#### [Brief]
From the listing below, extract every line containing "write".

#### [Supplied information]

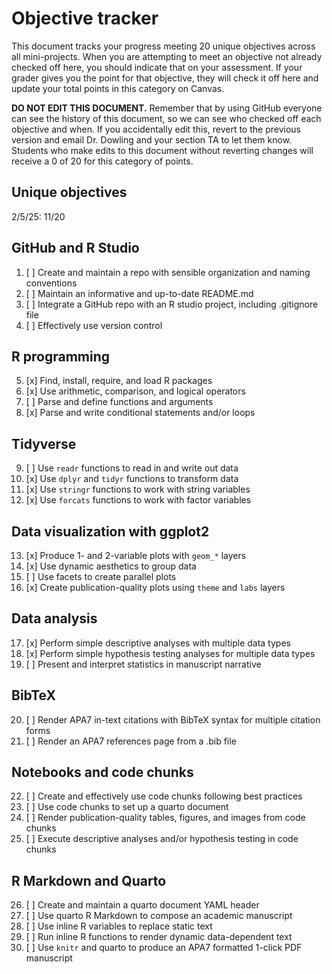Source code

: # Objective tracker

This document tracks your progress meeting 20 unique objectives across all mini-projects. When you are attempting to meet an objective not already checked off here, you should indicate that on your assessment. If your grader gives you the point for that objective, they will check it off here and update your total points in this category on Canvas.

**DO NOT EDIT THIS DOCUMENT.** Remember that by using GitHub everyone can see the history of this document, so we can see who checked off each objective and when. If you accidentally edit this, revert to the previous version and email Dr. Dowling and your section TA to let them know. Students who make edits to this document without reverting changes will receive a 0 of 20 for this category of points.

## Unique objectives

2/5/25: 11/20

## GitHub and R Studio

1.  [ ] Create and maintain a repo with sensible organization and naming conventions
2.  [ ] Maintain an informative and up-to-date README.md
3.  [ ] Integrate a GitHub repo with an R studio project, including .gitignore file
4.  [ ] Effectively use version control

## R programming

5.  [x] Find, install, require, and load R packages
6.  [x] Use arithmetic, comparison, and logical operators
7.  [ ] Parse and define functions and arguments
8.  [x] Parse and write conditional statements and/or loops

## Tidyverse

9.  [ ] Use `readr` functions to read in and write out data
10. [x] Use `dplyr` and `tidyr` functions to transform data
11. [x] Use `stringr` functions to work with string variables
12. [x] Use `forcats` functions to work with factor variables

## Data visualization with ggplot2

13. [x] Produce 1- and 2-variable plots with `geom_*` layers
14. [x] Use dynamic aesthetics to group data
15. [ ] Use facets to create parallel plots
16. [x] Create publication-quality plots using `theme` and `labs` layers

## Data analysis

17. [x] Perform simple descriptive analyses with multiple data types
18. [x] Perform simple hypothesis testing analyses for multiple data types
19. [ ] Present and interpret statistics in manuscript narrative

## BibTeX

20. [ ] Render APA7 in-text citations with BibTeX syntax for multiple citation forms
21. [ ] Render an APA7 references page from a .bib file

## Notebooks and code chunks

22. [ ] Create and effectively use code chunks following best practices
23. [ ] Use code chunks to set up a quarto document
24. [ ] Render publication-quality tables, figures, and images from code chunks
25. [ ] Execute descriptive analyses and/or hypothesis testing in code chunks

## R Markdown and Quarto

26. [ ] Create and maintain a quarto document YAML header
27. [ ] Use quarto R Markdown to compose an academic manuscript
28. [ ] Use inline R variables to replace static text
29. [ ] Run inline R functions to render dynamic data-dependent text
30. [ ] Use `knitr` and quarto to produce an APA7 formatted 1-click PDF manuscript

#### [The answer]
8.  [x] Parse and write conditional statements and/or loops
9.  [ ] Use `readr` functions to read in and write out data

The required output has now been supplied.